## ASSIGNMENT
For each line below that holds "begin", return the line as it stands.

## EXERCISE DATA
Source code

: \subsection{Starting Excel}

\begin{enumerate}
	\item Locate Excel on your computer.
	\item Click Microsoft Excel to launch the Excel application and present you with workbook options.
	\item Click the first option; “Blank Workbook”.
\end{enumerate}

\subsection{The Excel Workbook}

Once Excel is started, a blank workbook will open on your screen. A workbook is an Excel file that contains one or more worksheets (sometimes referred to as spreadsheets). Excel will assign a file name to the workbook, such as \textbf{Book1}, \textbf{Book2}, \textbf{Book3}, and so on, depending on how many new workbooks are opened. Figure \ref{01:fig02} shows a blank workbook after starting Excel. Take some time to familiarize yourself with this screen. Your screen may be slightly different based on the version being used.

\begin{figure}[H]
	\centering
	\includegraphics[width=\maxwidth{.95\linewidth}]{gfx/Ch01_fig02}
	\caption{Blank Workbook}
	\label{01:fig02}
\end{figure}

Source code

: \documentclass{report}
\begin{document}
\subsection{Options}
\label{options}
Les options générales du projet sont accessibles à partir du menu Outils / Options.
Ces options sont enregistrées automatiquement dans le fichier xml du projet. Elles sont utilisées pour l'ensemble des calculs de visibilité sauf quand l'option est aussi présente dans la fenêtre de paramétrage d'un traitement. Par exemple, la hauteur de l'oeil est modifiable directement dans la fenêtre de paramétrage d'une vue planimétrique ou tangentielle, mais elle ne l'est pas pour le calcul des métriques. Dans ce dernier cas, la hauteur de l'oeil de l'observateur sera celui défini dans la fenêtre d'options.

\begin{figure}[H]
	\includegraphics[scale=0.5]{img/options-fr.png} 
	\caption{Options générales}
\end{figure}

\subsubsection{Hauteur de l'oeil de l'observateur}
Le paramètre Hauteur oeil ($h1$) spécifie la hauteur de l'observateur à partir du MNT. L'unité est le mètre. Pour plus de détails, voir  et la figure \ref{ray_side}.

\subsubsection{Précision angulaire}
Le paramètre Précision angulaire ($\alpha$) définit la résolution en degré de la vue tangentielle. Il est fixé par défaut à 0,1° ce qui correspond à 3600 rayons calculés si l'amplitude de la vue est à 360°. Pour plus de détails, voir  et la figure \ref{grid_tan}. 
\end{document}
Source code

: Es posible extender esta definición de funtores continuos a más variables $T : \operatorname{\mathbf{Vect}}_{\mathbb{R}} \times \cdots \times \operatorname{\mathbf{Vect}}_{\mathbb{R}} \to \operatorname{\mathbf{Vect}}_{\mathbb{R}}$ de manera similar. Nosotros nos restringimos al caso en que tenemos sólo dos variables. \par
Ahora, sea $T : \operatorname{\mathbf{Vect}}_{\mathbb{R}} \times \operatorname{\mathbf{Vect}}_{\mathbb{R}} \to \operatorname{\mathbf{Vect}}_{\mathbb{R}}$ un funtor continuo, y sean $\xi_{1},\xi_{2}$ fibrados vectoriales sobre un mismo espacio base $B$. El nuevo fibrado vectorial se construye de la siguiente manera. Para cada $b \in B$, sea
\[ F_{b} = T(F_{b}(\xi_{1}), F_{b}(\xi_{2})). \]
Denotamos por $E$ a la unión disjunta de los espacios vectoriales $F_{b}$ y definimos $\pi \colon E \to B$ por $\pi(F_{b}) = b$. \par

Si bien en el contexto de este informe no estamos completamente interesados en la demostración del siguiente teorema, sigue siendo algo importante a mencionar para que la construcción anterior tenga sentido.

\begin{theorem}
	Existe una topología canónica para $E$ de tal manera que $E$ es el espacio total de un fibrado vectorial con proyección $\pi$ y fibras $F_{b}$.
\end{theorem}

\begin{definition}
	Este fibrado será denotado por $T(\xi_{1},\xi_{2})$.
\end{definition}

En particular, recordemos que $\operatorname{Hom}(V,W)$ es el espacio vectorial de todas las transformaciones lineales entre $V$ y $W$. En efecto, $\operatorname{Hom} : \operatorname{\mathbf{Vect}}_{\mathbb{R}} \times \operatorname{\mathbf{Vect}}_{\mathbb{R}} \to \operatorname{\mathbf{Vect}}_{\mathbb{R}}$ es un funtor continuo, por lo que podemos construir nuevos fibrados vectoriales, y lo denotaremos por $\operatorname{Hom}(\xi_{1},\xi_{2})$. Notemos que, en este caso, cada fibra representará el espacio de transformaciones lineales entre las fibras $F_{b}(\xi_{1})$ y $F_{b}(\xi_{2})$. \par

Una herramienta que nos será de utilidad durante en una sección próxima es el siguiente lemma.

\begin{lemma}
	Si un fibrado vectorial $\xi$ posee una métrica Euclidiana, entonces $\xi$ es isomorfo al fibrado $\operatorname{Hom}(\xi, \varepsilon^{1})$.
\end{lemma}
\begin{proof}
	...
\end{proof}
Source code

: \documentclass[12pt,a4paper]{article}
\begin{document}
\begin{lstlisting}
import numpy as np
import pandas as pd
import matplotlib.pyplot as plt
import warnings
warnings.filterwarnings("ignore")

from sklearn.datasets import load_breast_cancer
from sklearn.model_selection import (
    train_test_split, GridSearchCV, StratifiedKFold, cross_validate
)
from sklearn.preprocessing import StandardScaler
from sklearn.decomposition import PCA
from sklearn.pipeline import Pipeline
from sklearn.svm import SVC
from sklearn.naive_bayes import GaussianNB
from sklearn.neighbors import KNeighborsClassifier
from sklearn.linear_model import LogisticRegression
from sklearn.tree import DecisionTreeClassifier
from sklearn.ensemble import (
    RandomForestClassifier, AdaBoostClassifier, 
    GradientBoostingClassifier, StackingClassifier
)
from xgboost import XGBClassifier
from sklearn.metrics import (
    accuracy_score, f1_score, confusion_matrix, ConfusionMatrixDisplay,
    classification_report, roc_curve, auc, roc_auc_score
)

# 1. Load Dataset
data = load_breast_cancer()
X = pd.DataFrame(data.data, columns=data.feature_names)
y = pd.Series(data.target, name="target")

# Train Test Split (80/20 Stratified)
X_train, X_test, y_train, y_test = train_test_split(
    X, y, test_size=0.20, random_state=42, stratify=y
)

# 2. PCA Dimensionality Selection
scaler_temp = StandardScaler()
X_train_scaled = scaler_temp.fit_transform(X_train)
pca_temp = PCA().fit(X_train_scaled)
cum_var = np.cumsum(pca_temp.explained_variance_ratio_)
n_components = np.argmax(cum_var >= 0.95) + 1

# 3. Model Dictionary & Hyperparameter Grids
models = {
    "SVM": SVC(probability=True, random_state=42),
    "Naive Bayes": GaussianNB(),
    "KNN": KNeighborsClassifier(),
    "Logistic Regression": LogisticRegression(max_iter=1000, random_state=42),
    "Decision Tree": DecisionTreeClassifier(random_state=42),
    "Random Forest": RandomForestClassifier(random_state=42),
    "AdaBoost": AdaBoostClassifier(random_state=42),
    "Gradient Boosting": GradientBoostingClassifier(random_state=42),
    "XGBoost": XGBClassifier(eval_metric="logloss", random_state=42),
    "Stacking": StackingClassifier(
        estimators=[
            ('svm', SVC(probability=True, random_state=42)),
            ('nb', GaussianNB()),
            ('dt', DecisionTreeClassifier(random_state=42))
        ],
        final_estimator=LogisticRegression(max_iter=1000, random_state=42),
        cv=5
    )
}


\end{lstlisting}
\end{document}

## RESPONSE TO THIS EXERCISE
\begin{enumerate}
\begin{figure}[H]
\begin{document}
\begin{figure}[H]
\begin{theorem}
\begin{definition}
\begin{lemma}
\begin{proof}
\begin{document}
\begin{lstlisting}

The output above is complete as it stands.